I have lived in the city all my life but, as I get older, I find that I hate the noise, traffic and, yes, all the people around me all the time.

I can’t even sleep with my bedroom window open at night without hearing trucks and motorcycles zooming past on my supposedly quiet street.  Teenagers yell and laugh as they walk by in the early hours of the morning (why aren’t they home in bed?) and my room is filled with smoke from the fire pits.

Related: Living In The City Vs. The Suburbs: Pros And Cons

I fantasize about the peace and quiet of the countryside so I’m now on the lookout for the perfect country living house – my dream house if you will.

People tend to think that once your children have moved away it’s time to downsize your home.  I currently reside in a 5 bedroom, 3 bathroom, 3,000 square foot house and I can’t imagine living in anything smaller.

One of the bedrooms is now an office/computer room and one is a sewing room.  My treadmill and other exercise equipment has a space in the basement, and I need the dining room for dinners for my ever-expanding family, not to mention that my children and grandchildren need a place to sleep when they come to visit.

My husband and I (and our three cats) would feel cramped in a 2-bedroom condo apartment.

I’ve been periodically checking out the MLS listings online to see if I can find a similar sized property in a more rural setting with a big yard so I can do more gardening.

The questions now are:  Will I find country living too quiet and boring?  Will I hate doing more gardening?  Will I ever see my kids again?  Will I be able to afford to buy a property outright (I don’t want a mortgage)?  Will I have enough income to survive?  Is this how I really want to spend my retirement years?

These are the questions I’ll be mulling over when I watch the next episode of “Escape to the Country.”

Print Friendly, PDF & Email

15 Comments

  1. Katy on August 26, 2010 at 8:59 am

    My parents, in their 70s, have wondered about that as well. What’s stopped them from moving these past 10 years is easy access to health care & services. They are both very lucky in that their health is very good — but both recognize that something may happen, and their house is in a great location for easy access to city services.

    My mother’s garden has actually decreased over time — it’s just the flowers in the front keeping her busy. And they travel frequently to visit their kids (currently on their way back from Kelowna….will be driving out to Boston in September).

  2. Boomer on August 26, 2010 at 4:32 pm

    Hi Katy. I’m happy to hear your parents still have such an active life. I also would like to at least be close to a town so I’m not totally isolated. I’m also afraid I’ll be bored as I’ve always worked and been active and I’d want to visit my kids and grandkids frequently and do some traveling too. It might just be wishful thinking on my part, but it’s nice to dream about.
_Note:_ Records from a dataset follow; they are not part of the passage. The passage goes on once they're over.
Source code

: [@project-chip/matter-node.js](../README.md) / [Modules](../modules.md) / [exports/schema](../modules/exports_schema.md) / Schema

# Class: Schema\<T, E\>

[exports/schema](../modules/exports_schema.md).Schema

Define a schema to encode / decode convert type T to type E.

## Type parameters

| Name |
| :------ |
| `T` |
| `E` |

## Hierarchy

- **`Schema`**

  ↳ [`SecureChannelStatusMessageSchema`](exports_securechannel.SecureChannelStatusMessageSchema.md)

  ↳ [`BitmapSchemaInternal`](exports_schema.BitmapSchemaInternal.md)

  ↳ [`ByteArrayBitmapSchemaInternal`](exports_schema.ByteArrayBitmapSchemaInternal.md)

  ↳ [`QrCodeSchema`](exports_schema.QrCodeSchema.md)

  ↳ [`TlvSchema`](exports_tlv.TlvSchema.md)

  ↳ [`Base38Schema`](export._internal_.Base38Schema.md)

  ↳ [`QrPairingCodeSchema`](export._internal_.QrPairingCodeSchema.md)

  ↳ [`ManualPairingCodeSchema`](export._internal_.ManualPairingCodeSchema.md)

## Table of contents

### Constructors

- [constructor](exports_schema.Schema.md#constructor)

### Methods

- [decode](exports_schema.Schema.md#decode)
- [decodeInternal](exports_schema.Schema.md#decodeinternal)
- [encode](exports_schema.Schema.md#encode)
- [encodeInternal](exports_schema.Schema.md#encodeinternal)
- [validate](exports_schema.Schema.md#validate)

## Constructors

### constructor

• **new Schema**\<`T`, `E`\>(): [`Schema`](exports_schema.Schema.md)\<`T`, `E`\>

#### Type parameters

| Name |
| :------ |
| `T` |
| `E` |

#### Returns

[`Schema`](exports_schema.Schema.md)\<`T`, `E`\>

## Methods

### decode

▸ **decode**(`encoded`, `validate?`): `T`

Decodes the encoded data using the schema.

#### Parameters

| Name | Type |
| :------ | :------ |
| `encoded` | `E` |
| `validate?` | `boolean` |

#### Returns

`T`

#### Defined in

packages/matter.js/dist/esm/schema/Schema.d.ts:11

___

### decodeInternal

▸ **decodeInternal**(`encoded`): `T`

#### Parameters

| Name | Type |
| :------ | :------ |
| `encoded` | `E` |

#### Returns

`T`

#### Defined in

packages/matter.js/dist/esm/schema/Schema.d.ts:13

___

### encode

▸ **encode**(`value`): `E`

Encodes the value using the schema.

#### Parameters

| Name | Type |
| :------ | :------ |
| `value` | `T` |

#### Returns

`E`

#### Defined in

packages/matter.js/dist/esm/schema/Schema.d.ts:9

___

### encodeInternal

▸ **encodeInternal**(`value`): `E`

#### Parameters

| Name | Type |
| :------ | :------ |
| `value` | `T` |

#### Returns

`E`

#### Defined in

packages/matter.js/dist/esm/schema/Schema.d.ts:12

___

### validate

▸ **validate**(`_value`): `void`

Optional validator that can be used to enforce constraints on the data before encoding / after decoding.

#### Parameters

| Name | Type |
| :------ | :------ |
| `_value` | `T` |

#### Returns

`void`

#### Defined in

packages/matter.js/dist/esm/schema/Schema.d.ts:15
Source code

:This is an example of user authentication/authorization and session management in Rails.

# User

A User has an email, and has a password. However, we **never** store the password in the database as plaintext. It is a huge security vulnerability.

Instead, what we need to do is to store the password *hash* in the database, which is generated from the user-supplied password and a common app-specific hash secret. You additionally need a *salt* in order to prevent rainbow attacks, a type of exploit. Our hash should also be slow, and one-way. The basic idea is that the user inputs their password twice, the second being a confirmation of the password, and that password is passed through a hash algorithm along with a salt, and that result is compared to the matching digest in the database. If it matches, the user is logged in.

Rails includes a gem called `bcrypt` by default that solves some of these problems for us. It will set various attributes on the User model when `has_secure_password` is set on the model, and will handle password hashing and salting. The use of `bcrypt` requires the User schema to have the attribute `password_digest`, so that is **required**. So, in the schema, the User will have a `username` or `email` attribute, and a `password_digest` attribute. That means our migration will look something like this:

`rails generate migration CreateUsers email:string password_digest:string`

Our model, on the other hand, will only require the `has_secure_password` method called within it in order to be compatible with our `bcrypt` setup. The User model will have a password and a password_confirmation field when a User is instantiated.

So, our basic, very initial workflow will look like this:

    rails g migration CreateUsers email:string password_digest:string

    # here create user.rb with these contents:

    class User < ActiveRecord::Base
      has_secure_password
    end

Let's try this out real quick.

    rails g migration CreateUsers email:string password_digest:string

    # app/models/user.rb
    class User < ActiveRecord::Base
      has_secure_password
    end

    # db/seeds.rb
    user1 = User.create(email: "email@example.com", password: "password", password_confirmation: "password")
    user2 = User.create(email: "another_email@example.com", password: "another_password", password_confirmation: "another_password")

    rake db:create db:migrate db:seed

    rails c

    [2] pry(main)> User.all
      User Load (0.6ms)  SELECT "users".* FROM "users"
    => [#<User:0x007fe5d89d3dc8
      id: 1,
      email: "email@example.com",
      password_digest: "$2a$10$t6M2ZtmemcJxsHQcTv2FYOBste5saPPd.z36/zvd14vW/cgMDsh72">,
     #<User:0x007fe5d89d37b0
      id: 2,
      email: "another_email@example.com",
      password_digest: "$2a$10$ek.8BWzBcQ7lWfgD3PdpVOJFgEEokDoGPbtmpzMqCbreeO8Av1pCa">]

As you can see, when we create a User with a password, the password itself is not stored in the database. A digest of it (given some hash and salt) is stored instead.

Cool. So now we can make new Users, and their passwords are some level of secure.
  3. Will on June 24, 2014 at 5:33 pm

    Interesting post! I grew up on a farm 30-minutes from the nearest town of more than 1,000 people. I’m 24 now and I live in the city. I actually really want to go back. Living in the country means seeing people on your own terms. In the city, there are just so many people around all the time! Plus, I love the fresh air and nature you get when living in the country. And with so many jobs transitions to remote, having a good job + living in the country is more doable than ever.

    I’m really happy when I graduated college I didn’t buy a house in the city. City life isn’t bad… but I don’t know if I’ll be happy here long-term. They say everyone has a homing beacon inside them that gets stronger with age. If I kind of want to go back to the country now, imagine what I’ll feel in a few more years!

    • Boomer on June 26, 2014 at 8:25 am

      Hi Will, thanks for stopping by. I don’t know if people have a “homing beacon” since I’m city born and bred. I like a smaller city – what Calgary was like about 10 years ago. They have all the amenities you need plus a less hectic life style for us oldsters. Younger people often will find more employment opportunities in a larger city as well as a greater variety of entertainment, so it can suit them.

      It’ll be a change for us for sure, but we’re looking forward to it.

  4. Dan @ Our Big Fat Wallet on June 24, 2014 at 5:56 pm

    Congrats, sounds like it will be lots of fun there. I know the area is becoming very popular and with Westjet flying thru Kelowna, you can avoid having to go through a major airport to travel. I’ll be jealous of the winter weather there

    • Boomer on June 26, 2014 at 8:32 am

      Thanks Dan: I’m looking forward to the more relaxed life style, not to mention summer fruit that actually has some taste!

      Apparently the Kelowna airport is one of the busiest in Canada and there will be future expansion for more international travel – no more passing through Vancouver or Calgary.

      I have experienced large snow dumps and blizzards there, but at least winter has a definite end by March instead of stretching through the summer months like in Calgary (it’s almost July and my furnace is still occasionally kicking in! – I won’t miss that).

  5. Robert on June 25, 2014 at 8:29 am

    1000 square feet is plenty for this retired person. I have a lot less than you and wish I had much less than I do! Where I live your current home would be well over a million – maybe 1.5 million. When I look at country living I realize I would likely end up with a wad of cash to manage unless I had a huge acreage. Nice problem to have!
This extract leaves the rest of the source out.